(Stored data entries)
*** Begin section ***
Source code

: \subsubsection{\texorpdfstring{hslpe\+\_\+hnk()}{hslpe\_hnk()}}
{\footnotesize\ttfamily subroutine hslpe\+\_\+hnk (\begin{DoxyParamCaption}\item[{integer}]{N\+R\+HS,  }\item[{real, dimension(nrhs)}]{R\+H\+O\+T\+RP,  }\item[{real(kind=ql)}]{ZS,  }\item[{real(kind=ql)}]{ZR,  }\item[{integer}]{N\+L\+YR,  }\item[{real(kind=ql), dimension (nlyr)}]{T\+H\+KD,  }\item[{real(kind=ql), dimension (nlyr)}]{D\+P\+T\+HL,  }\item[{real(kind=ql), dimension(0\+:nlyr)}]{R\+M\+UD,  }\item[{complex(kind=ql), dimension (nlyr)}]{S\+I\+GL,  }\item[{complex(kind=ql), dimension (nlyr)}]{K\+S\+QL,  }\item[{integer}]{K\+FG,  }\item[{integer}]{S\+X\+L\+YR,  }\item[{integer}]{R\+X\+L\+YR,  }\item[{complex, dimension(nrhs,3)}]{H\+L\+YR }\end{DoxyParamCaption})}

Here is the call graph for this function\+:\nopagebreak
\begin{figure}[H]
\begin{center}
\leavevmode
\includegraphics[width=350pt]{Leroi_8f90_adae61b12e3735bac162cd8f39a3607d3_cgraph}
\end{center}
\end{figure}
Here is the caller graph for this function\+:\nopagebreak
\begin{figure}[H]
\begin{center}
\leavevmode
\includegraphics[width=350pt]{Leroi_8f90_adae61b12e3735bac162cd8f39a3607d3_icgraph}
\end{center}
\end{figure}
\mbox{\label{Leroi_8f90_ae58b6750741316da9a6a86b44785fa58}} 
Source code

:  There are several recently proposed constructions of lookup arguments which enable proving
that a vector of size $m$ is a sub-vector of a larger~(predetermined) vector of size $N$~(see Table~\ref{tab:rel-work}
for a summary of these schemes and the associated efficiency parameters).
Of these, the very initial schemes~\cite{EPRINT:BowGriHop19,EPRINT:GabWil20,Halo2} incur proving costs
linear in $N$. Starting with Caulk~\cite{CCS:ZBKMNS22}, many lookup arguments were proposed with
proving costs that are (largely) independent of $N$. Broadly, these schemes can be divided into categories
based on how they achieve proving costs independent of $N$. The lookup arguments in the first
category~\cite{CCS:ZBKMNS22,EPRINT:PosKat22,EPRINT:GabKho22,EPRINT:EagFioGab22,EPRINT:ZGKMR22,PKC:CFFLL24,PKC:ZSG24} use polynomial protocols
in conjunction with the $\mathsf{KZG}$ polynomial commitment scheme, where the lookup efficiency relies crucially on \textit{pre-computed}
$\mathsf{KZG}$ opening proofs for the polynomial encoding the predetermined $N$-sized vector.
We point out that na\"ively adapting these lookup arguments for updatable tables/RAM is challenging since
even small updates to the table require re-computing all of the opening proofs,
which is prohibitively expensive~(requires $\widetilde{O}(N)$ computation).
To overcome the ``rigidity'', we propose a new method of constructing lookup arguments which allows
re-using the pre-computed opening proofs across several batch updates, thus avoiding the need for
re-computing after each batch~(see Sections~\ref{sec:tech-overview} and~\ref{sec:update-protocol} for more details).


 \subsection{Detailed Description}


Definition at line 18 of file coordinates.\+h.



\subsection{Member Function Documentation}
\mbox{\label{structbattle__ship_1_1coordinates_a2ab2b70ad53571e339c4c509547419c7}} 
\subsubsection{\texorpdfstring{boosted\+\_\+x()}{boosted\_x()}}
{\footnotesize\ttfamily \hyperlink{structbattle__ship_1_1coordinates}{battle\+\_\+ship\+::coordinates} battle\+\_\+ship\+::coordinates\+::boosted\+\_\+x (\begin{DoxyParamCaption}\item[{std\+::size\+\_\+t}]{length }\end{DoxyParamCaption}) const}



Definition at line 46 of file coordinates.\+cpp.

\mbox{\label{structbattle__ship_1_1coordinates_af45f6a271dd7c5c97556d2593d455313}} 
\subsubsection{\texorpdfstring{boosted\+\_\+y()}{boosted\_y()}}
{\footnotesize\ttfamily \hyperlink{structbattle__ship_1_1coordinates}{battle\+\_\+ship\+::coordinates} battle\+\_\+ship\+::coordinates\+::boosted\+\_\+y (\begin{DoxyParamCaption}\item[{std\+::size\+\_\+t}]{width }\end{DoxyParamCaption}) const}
*** End section ***
Exercise instructions | Extract all lines from the data in which "width" is found.

Your solution |
\includegraphics[width=350pt]{Leroi_8f90_adae61b12e3735bac162cd8f39a3607d3_cgraph}
\includegraphics[width=350pt]{Leroi_8f90_adae61b12e3735bac162cd8f39a3607d3_icgraph}
{\footnotesize\ttfamily \hyperlink{structbattle__ship_1_1coordinates}{battle\+\_\+ship\+::coordinates} battle\+\_\+ship\+::coordinates\+::boosted\+\_\+y (\begin{DoxyParamCaption}\item[{std\+::size\+\_\+t}]{width }\end{DoxyParamCaption}) const}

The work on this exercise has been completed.